:: TASK DESCRIPTION ::
Before copying, set the images aside; then transcribe every entry below exactly.

:: DATA RECORDS ::

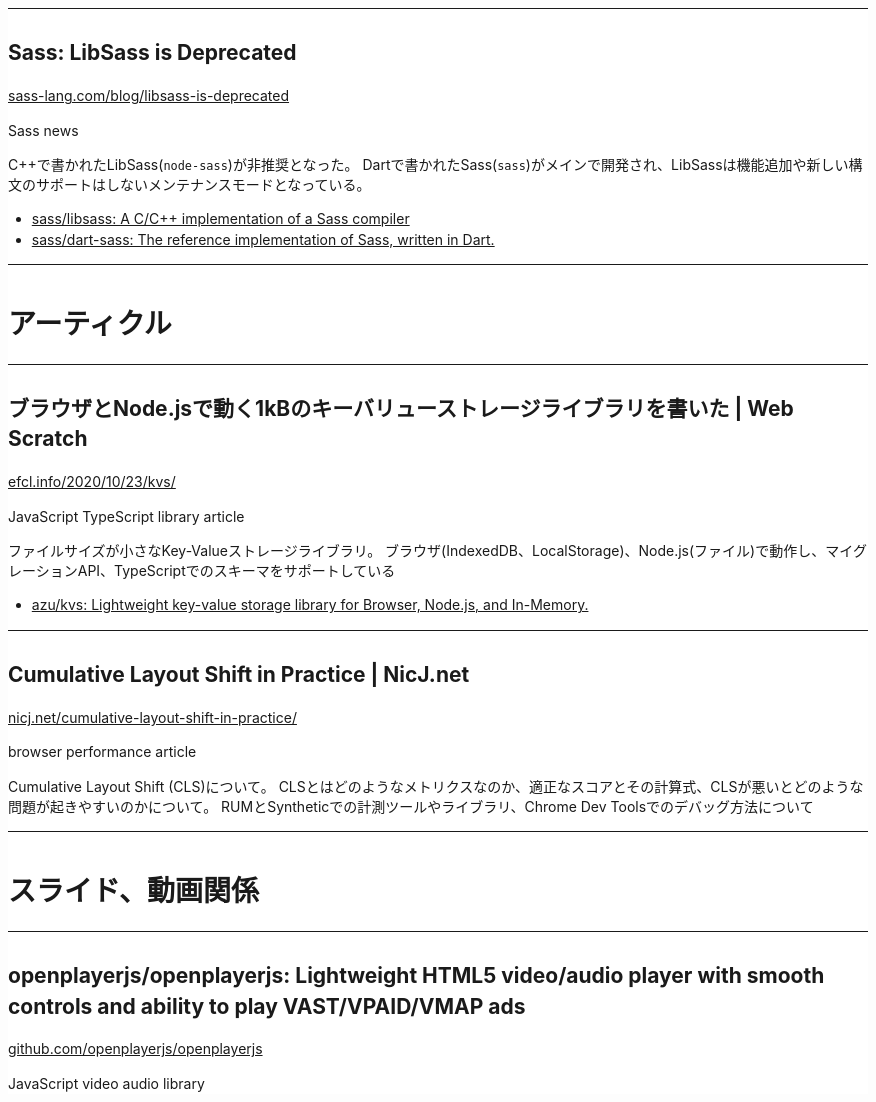 ----

## Sass: LibSass is Deprecated
[sass-lang.com/blog/libsass-is-deprecated](https://sass-lang.com/blog/libsass-is-deprecated "Sass: LibSass is Deprecated")
<p class="jser-tags jser-tag-icon"><span class="jser-tag">Sass</span> <span class="jser-tag">news</span></p>

C++で書かれたLibSass(`node-sass`)が非推奨となった。
Dartで書かれたSass(`sass`)がメインで開発され、LibSassは機能追加や新しい構文のサポートはしないメンテナンスモードとなっている。

- [sass/libsass: A C/C++ implementation of a Sass compiler](https://github.com/sass/libsass "sass/libsass: A C/C++ implementation of a Sass compiler")
- [sass/dart-sass: The reference implementation of Sass, written in Dart.](https://github.com/sass/dart-sass "sass/dart-sass: The reference implementation of Sass, written in Dart.")

----
<h1 class="site-genre">アーティクル</h1>

----

## ブラウザとNode.jsで動く1kBのキーバリューストレージライブラリを書いた | Web Scratch
[efcl.info/2020/10/23/kvs/](https://efcl.info/2020/10/23/kvs/ "ブラウザとNode.jsで動く1kBのキーバリューストレージライブラリを書いた | Web Scratch")
<p class="jser-tags jser-tag-icon"><span class="jser-tag">JavaScript</span> <span class="jser-tag">TypeScript</span> <span class="jser-tag">library</span> <span class="jser-tag">article</span></p>

ファイルサイズが小さなKey-Valueストレージライブラリ。
ブラウザ(IndexedDB、LocalStorage)、Node.js(ファイル)で動作し、マイグレーションAPI、TypeScriptでのスキーマをサポートしている

- [azu/kvs: Lightweight key-value storage library for Browser, Node.js, and In-Memory.](https://github.com/azu/kvs "azu/kvs: Lightweight key-value storage library for Browser, Node.js, and In-Memory.")

----

## Cumulative Layout Shift in Practice | NicJ.net
[nicj.net/cumulative-layout-shift-in-practice/](https://nicj.net/cumulative-layout-shift-in-practice/ "Cumulative Layout Shift in Practice | NicJ.net")
<p class="jser-tags jser-tag-icon"><span class="jser-tag">browser</span> <span class="jser-tag">performance</span> <span class="jser-tag">article</span></p>

Cumulative Layout Shift (CLS)について。
CLSとはどのようなメトリクスなのか、適正なスコアとその計算式、CLSが悪いとどのような問題が起きやすいのかについて。
RUMとSyntheticでの計測ツールやライブラリ、Chrome Dev Toolsでのデバッグ方法について


----
<h1 class="site-genre">スライド、動画関係</h1>

----

## openplayerjs/openplayerjs: Lightweight HTML5 video/audio player with smooth controls and ability to play VAST/VPAID/VMAP ads
[github.com/openplayerjs/openplayerjs](https://github.com/openplayerjs/openplayerjs "openplayerjs/openplayerjs: Lightweight HTML5 video/audio player with smooth controls and ability to play VAST/VPAID/VMAP ads")
<p class="jser-tags jser-tag-icon"><span class="jser-tag">JavaScript</span> <span class="jser-tag">video</span> <span class="jser-tag">audio</span> <span class="jser-tag">library</span></p>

:: SOLVED PROBLEM ::
 ----

## Sass: LibSass is Deprecated
[sass-lang.com/blog/libsass-is-deprecated](https://sass-lang.com/blog/libsass-is-deprecated "Sass: LibSass is Deprecated")
<p class="jser-tags jser-tag-icon"><span class="jser-tag">Sass</span> <span class="jser-tag">news</span></p>

C++で書かれたLibSass(`node-sass`)が非推奨となった。
Dartで書かれたSass(`sass`)がメインで開発され、LibSassは機能追加や新しい構文のサポートはしないメンテナンスモードとなっている。

- [sass/libsass: A C/C++ implementation of a Sass compiler](https://github.com/sass/libsass "sass/libsass: A C/C++ implementation of a Sass compiler")
- [sass/dart-sass: The reference implementation of Sass, written in Dart.](https://github.com/sass/dart-sass "sass/dart-sass: The reference implementation of Sass, written in Dart.")

----
<h1 class="site-genre">アーティクル</h1>

----

## ブラウザとNode.jsで動く1kBのキーバリューストレージライブラリを書いた | Web Scratch
[efcl.info/2020/10/23/kvs/](https://efcl.info/2020/10/23/kvs/ "ブラウザとNode.jsで動く1kBのキーバリューストレージライブラリを書いた | Web Scratch")
<p class="jser-tags jser-tag-icon"><span class="jser-tag">JavaScript</span> <span class="jser-tag">TypeScript</span> <span class="jser-tag">library</span> <span class="jser-tag">article</span></p>

ファイルサイズが小さなKey-Valueストレージライブラリ。
ブラウザ(IndexedDB、LocalStorage)、Node.js(ファイル)で動作し、マイグレーションAPI、TypeScriptでのスキーマをサポートしている

- [azu/kvs: Lightweight key-value storage library for Browser, Node.js, and In-Memory.](https://github.com/azu/kvs "azu/kvs: Lightweight key-value storage library for Browser, Node.js, and In-Memory.")

----

## Cumulative Layout Shift in Practice | NicJ.net
[nicj.net/cumulative-layout-shift-in-practice/](https://nicj.net/cumulative-layout-shift-in-practice/ "Cumulative Layout Shift in Practice | NicJ.net")
<p class="jser-tags jser-tag-icon"><span class="jser-tag">browser</span> <span class="jser-tag">performance</span> <span class="jser-tag">article</span></p>

Cumulative Layout Shift (CLS)について。
CLSとはどのようなメトリクスなのか、適正なスコアとその計算式、CLSが悪いとどのような問題が起きやすいのかについて。
RUMとSyntheticでの計測ツールやライブラリ、Chrome Dev Toolsでのデバッグ方法について


----
<h1 class="site-genre">スライド、動画関係</h1>

----

## openplayerjs/openplayerjs: Lightweight HTML5 video/audio player with smooth controls and ability to play VAST/VPAID/VMAP ads
[github.com/openplayerjs/openplayerjs](https://github.com/openplayerjs/openplayerjs "openplayerjs/openplayerjs: Lightweight HTML5 video/audio player with smooth controls and ability to play VAST/VPAID/VMAP ads")
<p class="jser-tags jser-tag-icon"><span class="jser-tag">JavaScript</span> <span class="jser-tag">video</span> <span class="jser-tag">audio</span> <span class="jser-tag">library</span></p>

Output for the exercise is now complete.